I am training a custom model in Spacy to extract custom entities but while I need to provide an input train data that consists of my entities along with the index locations, I wanted to understand if there's a faster way to assign the index value for keywords I am looking for in a particular sentence in my training data.
An example of my traning data:
TRAIN_DATA = [
('Behaviour Skills include Communication, Conflict Resolution, Work Life Balance,
{'entities': [(25, 37, 'BS'),(40, ,60, 'BS'),(62, 79, 'BS')]
})
]
Now to pass the index location for specific keywords in my training data, I am presently counting it manually to give the location of my keyword.
For example: in case of the first line where I am saying Behaviour skills include Communication etc, I am manually calculating the location of the index for the word "Communication" which is 25,37.

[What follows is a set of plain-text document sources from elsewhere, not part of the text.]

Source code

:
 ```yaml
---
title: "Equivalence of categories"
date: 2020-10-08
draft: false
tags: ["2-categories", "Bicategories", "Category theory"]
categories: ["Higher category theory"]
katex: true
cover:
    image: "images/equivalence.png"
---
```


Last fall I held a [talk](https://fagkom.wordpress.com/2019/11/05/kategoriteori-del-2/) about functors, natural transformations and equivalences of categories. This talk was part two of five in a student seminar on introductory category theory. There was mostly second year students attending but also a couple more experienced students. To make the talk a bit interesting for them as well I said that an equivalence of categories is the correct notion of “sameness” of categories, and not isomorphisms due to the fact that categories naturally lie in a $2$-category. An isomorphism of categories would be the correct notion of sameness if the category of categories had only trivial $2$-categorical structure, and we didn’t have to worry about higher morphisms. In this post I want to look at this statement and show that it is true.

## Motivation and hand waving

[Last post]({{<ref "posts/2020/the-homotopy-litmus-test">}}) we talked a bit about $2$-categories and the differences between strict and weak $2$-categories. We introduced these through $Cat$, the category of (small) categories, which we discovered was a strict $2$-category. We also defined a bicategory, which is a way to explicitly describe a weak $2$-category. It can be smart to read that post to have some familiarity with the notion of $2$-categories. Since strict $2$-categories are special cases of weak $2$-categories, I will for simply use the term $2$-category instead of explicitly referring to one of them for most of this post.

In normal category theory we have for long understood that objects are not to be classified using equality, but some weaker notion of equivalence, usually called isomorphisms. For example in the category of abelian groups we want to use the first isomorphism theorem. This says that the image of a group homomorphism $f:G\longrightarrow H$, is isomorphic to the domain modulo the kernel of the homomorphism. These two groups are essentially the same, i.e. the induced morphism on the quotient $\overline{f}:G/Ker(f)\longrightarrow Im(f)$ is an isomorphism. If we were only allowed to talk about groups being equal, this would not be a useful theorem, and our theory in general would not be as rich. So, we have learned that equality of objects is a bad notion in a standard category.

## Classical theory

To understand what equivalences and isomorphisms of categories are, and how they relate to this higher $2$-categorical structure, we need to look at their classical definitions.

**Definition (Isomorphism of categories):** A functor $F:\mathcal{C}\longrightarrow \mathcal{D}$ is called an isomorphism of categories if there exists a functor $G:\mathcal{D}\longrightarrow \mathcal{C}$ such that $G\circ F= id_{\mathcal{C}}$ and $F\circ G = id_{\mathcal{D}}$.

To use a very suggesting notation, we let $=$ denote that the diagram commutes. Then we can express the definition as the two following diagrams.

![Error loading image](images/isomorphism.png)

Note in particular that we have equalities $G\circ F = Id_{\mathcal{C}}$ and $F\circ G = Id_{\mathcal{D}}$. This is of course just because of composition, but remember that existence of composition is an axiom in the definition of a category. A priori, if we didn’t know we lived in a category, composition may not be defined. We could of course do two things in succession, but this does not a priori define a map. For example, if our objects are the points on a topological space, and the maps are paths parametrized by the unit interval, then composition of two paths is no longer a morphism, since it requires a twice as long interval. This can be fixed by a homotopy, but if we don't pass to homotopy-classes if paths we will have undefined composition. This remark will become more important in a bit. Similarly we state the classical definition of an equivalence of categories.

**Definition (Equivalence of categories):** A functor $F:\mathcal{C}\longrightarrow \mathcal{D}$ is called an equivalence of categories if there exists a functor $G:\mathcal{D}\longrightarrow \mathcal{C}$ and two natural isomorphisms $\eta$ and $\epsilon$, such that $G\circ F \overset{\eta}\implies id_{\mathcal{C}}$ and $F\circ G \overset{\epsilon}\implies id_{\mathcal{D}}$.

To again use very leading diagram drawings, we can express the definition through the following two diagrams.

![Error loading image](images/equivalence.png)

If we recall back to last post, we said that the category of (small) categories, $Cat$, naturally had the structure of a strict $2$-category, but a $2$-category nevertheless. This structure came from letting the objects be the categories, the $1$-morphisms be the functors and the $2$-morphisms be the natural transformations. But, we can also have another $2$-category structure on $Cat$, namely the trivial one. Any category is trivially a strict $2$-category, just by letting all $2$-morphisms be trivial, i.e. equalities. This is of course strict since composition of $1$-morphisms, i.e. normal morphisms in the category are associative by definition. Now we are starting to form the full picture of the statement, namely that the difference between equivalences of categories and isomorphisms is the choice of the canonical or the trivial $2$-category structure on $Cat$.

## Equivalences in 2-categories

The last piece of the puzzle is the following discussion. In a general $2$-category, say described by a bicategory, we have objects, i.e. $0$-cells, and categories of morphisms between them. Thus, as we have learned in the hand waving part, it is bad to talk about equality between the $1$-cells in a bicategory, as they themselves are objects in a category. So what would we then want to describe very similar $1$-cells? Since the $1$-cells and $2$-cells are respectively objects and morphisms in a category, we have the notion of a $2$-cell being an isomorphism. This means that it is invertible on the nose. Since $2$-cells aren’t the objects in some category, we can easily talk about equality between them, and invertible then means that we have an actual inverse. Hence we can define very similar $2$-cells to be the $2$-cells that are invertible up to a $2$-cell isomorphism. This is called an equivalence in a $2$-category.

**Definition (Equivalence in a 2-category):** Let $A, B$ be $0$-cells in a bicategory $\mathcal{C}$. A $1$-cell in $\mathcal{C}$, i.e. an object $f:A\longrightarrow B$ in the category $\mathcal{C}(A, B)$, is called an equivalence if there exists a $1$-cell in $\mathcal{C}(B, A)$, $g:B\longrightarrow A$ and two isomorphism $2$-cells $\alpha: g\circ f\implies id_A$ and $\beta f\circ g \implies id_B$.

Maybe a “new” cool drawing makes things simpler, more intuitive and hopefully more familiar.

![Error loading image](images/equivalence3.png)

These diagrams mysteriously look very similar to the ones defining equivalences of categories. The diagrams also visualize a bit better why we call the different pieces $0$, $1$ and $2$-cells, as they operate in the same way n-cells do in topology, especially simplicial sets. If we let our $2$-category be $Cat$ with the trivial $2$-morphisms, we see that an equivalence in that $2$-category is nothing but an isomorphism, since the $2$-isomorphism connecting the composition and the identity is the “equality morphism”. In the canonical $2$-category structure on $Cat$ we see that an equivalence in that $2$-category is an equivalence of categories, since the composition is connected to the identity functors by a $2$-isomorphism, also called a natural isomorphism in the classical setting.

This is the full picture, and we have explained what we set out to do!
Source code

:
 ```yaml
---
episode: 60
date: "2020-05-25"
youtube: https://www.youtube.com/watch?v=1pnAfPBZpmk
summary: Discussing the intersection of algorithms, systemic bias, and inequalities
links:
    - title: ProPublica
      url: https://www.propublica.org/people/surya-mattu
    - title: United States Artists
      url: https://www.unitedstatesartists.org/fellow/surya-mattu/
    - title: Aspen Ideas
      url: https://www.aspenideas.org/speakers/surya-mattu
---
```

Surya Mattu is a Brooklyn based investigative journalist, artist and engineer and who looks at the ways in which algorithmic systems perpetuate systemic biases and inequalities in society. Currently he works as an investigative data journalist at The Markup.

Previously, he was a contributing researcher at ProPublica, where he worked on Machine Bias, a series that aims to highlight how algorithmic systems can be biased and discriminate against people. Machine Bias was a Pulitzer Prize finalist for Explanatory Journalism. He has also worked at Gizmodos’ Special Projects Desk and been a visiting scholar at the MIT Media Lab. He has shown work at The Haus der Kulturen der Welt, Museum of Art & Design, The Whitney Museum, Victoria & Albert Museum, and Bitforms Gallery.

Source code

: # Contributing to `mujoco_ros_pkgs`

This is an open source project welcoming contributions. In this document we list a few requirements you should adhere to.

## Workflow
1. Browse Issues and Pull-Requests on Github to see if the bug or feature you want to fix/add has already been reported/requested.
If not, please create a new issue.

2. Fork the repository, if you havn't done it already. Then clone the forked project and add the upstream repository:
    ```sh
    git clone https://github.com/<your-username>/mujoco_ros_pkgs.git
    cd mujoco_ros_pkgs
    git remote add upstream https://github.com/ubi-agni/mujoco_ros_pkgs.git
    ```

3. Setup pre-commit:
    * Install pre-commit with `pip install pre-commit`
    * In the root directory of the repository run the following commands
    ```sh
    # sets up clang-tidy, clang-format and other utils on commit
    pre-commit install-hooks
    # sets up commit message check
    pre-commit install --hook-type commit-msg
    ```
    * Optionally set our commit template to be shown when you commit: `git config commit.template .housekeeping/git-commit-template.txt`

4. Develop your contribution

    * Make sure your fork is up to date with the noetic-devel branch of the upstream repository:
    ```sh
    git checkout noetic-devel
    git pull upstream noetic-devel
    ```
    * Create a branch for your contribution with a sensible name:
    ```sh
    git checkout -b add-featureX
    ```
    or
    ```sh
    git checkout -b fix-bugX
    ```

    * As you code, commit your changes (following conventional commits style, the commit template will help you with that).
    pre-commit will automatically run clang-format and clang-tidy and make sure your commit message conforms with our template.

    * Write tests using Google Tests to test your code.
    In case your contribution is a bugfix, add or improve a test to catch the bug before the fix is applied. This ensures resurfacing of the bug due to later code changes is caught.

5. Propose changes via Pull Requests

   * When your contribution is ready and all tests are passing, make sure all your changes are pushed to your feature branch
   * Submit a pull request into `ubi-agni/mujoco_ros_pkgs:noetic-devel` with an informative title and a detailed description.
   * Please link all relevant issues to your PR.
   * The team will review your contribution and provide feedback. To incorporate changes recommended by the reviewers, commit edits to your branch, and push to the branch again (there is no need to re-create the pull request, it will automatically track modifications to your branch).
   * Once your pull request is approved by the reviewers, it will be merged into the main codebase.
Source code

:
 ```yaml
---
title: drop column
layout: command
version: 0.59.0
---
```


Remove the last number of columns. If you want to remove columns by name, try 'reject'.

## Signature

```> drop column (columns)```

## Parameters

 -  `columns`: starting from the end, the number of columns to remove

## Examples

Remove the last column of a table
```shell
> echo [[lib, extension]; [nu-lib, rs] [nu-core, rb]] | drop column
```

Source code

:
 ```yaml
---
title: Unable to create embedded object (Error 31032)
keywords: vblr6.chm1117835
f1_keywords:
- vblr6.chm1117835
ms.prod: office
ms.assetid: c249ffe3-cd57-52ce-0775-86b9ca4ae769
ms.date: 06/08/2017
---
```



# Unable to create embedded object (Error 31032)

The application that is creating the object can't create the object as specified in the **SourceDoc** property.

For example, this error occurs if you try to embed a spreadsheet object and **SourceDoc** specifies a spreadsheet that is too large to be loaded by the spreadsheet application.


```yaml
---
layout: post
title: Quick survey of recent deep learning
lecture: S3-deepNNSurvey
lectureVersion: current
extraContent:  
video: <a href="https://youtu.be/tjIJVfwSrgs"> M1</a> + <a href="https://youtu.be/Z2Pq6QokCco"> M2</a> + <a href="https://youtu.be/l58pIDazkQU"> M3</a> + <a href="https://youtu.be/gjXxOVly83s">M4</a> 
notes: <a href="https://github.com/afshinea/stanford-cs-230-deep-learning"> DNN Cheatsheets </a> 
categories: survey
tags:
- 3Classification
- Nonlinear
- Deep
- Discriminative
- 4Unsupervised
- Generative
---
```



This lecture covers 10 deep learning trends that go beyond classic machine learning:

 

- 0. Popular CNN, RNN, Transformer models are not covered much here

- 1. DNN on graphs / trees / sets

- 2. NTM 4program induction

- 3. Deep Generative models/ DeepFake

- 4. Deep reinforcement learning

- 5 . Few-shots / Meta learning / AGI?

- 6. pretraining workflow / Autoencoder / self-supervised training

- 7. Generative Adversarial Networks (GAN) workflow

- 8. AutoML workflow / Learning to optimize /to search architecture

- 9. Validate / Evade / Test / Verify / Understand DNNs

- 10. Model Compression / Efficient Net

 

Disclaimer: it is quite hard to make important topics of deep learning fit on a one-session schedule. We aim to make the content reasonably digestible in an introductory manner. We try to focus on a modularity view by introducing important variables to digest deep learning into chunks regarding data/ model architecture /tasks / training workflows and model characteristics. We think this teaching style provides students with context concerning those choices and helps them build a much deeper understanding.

I am sure there must be another way to identify the location of these indices by some other methods instead counting it manually. Any ideas how can I achieve this?
Using str.find()
can help here. However, you have to loop through both sentences and keywords
keywords = ['Communication', 'Conflict Resolution', 'Work Life Balance']
texts = ['Behaviour Skills include Communication, Conflict Resolution, Work Life Balance',
'Some sentence where lower case conflict resolution is included']
LABEL = 'BS'
TRAIN_DATA = []
for text in texts:
entities = []
t_low = text.lower()
for keyword in keywords:
k_low = keyword.lower()
begin = t_low.find(k_low) # index if substring found and -1 otherwise
if begin != -1:
end = begin + len(keyword)
entities.append((begin, end, LABEL))
TRAIN_DATA.append((text, {'entities': entities}))
Output:
[('Behaviour Skills include Communication, Conflict Resolution, Work Life Balance',
{'entities': [(25, 38, 'BS'), (40, 59, 'BS'), (61, 78, 'BS')]}),
('Some sentence where lower case conflict resolution is included',
{'entities': [(31, 50, 'BS')]})]
I added str.lower()
just in case you might need it.